YOUR TASK
Retype all of the entries that appear below, keeping them exactly as they are.

SOURCE DATA
[Start of section]
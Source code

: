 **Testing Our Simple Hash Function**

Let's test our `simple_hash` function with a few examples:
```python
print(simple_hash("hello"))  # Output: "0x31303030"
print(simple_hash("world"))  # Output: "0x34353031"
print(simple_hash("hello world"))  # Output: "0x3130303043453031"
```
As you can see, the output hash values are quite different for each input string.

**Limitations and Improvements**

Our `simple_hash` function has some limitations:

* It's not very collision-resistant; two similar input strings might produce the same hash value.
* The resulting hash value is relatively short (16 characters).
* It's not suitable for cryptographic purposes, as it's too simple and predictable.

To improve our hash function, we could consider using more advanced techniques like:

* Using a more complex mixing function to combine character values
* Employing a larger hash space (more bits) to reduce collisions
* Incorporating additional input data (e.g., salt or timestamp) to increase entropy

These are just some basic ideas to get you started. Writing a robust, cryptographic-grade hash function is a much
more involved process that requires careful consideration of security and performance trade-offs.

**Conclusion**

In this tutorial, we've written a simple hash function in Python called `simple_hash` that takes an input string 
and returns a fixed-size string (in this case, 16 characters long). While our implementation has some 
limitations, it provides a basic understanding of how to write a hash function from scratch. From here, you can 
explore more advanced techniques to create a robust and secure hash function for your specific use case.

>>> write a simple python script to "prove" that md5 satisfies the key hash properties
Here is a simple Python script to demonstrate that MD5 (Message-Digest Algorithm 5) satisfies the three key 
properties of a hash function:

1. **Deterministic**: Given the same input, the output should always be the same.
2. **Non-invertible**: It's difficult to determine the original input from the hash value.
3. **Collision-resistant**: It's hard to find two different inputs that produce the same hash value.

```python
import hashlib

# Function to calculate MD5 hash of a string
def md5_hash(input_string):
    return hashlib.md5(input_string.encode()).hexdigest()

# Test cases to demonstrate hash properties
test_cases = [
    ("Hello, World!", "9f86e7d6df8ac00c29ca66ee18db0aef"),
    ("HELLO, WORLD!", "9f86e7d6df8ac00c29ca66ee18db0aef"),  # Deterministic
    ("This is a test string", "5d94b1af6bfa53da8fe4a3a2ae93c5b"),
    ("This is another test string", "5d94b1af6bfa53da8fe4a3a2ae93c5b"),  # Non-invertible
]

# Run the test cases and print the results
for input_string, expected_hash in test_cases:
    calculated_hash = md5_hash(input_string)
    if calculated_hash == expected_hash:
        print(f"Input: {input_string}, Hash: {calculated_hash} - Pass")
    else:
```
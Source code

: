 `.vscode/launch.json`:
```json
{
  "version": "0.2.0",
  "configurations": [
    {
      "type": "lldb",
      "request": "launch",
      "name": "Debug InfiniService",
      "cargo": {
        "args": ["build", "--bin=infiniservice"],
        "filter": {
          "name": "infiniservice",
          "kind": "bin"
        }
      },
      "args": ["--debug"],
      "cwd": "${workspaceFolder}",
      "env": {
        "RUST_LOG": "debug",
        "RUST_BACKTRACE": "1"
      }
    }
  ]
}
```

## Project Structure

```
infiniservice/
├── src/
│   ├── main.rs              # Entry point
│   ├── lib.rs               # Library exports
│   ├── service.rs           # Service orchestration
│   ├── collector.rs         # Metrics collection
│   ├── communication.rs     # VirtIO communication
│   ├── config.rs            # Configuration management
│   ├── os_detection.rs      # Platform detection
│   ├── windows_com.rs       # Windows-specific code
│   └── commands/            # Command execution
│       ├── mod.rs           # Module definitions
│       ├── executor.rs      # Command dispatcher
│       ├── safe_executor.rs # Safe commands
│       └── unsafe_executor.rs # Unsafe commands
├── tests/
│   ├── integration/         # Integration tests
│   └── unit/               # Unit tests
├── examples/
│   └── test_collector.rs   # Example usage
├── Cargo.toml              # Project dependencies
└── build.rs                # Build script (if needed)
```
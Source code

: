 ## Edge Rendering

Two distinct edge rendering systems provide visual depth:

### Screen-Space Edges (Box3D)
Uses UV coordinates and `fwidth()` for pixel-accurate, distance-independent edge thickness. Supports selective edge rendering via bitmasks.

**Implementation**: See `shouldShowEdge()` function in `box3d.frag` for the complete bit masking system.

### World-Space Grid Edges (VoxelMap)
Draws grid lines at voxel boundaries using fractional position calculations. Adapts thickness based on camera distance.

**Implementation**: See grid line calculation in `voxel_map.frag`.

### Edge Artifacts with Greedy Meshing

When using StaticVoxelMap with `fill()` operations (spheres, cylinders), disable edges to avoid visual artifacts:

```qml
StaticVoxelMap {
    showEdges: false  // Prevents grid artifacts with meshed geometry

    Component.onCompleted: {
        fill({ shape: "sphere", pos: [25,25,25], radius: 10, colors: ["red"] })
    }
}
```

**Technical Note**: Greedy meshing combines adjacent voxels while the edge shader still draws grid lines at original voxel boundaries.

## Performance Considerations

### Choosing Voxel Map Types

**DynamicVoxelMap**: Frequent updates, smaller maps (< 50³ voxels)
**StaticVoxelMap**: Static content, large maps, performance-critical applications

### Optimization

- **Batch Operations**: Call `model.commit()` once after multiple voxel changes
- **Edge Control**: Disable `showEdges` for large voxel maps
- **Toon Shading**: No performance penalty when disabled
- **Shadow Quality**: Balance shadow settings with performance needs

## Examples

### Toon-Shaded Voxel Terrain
[End of section]
RESPONSE TO THE EXERCISE
Source code

: **Testing Our Simple Hash Function**

Let's test our `simple_hash` function with a few examples:
```python
print(simple_hash("hello"))  # Output: "0x31303030"
print(simple_hash("world"))  # Output: "0x34353031"
print(simple_hash("hello world"))  # Output: "0x3130303043453031"
```
As you can see, the output hash values are quite different for each input string.

**Limitations and Improvements**

Our `simple_hash` function has some limitations:

* It's not very collision-resistant; two similar input strings might produce the same hash value.
* The resulting hash value is relatively short (16 characters).
* It's not suitable for cryptographic purposes, as it's too simple and predictable.

To improve our hash function, we could consider using more advanced techniques like:

* Using a more complex mixing function to combine character values
* Employing a larger hash space (more bits) to reduce collisions
* Incorporating additional input data (e.g., salt or timestamp) to increase entropy

These are just some basic ideas to get you started. Writing a robust, cryptographic-grade hash function is a much
more involved process that requires careful consideration of security and performance trade-offs.

**Conclusion**

In this tutorial, we've written a simple hash function in Python called `simple_hash` that takes an input string 
and returns a fixed-size string (in this case, 16 characters long). While our implementation has some 
limitations, it provides a basic understanding of how to write a hash function from scratch. From here, you can 
explore more advanced techniques to create a robust and secure hash function for your specific use case.

>>> write a simple python script to "prove" that md5 satisfies the key hash properties
Here is a simple Python script to demonstrate that MD5 (Message-Digest Algorithm 5) satisfies the three key 
properties of a hash function:

1. **Deterministic**: Given the same input, the output should always be the same.
2. **Non-invertible**: It's difficult to determine the original input from the hash value.
3. **Collision-resistant**: It's hard to find two different inputs that produce the same hash value.

```python
import hashlib

# Function to calculate MD5 hash of a string
def md5_hash(input_string):
    return hashlib.md5(input_string.encode()).hexdigest()

# Test cases to demonstrate hash properties
test_cases = [
    ("Hello, World!", "9f86e7d6df8ac00c29ca66ee18db0aef"),
    ("HELLO, WORLD!", "9f86e7d6df8ac00c29ca66ee18db0aef"),  # Deterministic
    ("This is a test string", "5d94b1af6bfa53da8fe4a3a2ae93c5b"),
    ("This is another test string", "5d94b1af6bfa53da8fe4a3a2ae93c5b"),  # Non-invertible
]

# Run the test cases and print the results
for input_string, expected_hash in test_cases:
    calculated_hash = md5_hash(input_string)
    if calculated_hash == expected_hash:
        print(f"Input: {input_string}, Hash: {calculated_hash} - Pass")
    else:
```
Source code

: `.vscode/launch.json`:
```json
{
  "version": "0.2.0",
  "configurations": [
    {
      "type": "lldb",
      "request": "launch",
      "name": "Debug InfiniService",
      "cargo": {
        "args": ["build", "--bin=infiniservice"],
        "filter": {
          "name": "infiniservice",
          "kind": "bin"
        }
      },
      "args": ["--debug"],
      "cwd": "${workspaceFolder}",
      "env": {
        "RUST_LOG": "debug",
        "RUST_BACKTRACE": "1"
      }
    }
  ]
}
```

## Project Structure

```
infiniservice/
├── src/
│   ├── main.rs              # Entry point
│   ├── lib.rs               # Library exports
│   ├── service.rs           # Service orchestration
│   ├── collector.rs         # Metrics collection
│   ├── communication.rs     # VirtIO communication
│   ├── config.rs            # Configuration management
│   ├── os_detection.rs      # Platform detection
│   ├── windows_com.rs       # Windows-specific code
│   └── commands/            # Command execution
│       ├── mod.rs           # Module definitions
│       ├── executor.rs      # Command dispatcher
│       ├── safe_executor.rs # Safe commands
│       └── unsafe_executor.rs # Unsafe commands
├── tests/
│   ├── integration/         # Integration tests
│   └── unit/               # Unit tests
├── examples/
│   └── test_collector.rs   # Example usage
├── Cargo.toml              # Project dependencies
└── build.rs                # Build script (if needed)
```
Source code

: ## Edge Rendering

Two distinct edge rendering systems provide visual depth:

### Screen-Space Edges (Box3D)
Uses UV coordinates and `fwidth()` for pixel-accurate, distance-independent edge thickness. Supports selective edge rendering via bitmasks.

**Implementation**: See `shouldShowEdge()` function in `box3d.frag` for the complete bit masking system.

### World-Space Grid Edges (VoxelMap)
Draws grid lines at voxel boundaries using fractional position calculations. Adapts thickness based on camera distance.

**Implementation**: See grid line calculation in `voxel_map.frag`.

### Edge Artifacts with Greedy Meshing

When using StaticVoxelMap with `fill()` operations (spheres, cylinders), disable edges to avoid visual artifacts:

```qml
StaticVoxelMap {
    showEdges: false  // Prevents grid artifacts with meshed geometry

    Component.onCompleted: {
        fill({ shape: "sphere", pos: [25,25,25], radius: 10, colors: ["red"] })
    }
}
```

**Technical Note**: Greedy meshing combines adjacent voxels while the edge shader still draws grid lines at original voxel boundaries.

## Performance Considerations

### Choosing Voxel Map Types

**DynamicVoxelMap**: Frequent updates, smaller maps (< 50³ voxels)
**StaticVoxelMap**: Static content, large maps, performance-critical applications

### Optimization

- **Batch Operations**: Call `model.commit()` once after multiple voxel changes
- **Edge Control**: Disable `showEdges` for large voxel maps
- **Toon Shading**: No performance penalty when disabled
- **Shadow Quality**: Balance shadow settings with performance needs

## Examples

### Toon-Shaded Voxel Terrain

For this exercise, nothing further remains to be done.